**** Data records ****

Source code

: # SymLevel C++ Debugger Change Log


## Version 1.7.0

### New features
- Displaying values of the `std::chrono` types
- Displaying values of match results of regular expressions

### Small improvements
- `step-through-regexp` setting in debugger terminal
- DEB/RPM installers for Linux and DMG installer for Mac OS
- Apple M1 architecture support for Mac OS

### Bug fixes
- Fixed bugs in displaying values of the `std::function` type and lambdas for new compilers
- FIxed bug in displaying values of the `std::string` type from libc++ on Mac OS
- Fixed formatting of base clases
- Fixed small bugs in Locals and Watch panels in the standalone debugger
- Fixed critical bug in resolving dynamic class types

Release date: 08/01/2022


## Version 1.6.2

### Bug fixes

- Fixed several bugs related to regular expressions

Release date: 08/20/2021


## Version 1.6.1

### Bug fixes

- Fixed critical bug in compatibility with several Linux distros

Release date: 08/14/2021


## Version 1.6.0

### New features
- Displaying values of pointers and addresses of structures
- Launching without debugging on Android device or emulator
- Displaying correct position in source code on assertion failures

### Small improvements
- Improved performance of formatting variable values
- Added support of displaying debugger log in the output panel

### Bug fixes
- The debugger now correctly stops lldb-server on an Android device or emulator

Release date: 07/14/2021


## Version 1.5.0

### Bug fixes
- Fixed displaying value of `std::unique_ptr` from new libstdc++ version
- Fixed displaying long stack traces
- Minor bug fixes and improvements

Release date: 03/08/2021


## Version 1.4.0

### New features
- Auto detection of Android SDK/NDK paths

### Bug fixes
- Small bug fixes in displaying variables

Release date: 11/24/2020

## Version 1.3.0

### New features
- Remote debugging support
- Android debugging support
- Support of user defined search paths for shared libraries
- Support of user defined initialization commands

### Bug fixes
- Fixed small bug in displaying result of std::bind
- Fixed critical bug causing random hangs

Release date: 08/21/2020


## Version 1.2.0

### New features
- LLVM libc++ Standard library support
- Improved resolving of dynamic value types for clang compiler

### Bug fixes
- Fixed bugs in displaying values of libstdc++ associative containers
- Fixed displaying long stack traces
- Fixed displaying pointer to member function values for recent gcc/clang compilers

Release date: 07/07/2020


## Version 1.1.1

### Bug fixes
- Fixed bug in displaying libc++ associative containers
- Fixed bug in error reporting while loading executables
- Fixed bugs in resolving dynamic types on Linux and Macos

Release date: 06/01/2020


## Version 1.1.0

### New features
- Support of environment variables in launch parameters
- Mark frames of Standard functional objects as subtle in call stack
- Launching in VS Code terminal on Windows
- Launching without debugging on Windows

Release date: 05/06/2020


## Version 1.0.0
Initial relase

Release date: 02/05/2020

****

__Exercise aim__
Look above for the line with "- Improved resolving" and the line with "## Version 1.1.1"; transcribe both and all lines in between, exactly, and nothing else.

__Result of this exercise__
- Improved resolving of dynamic value types for clang compiler

### Bug fixes
- Fixed bugs in displaying values of libstdc++ associative containers
- Fixed displaying long stack traces
- Fixed displaying pointer to member function values for recent gcc/clang compilers

Release date: 07/07/2020


## Version 1.1.1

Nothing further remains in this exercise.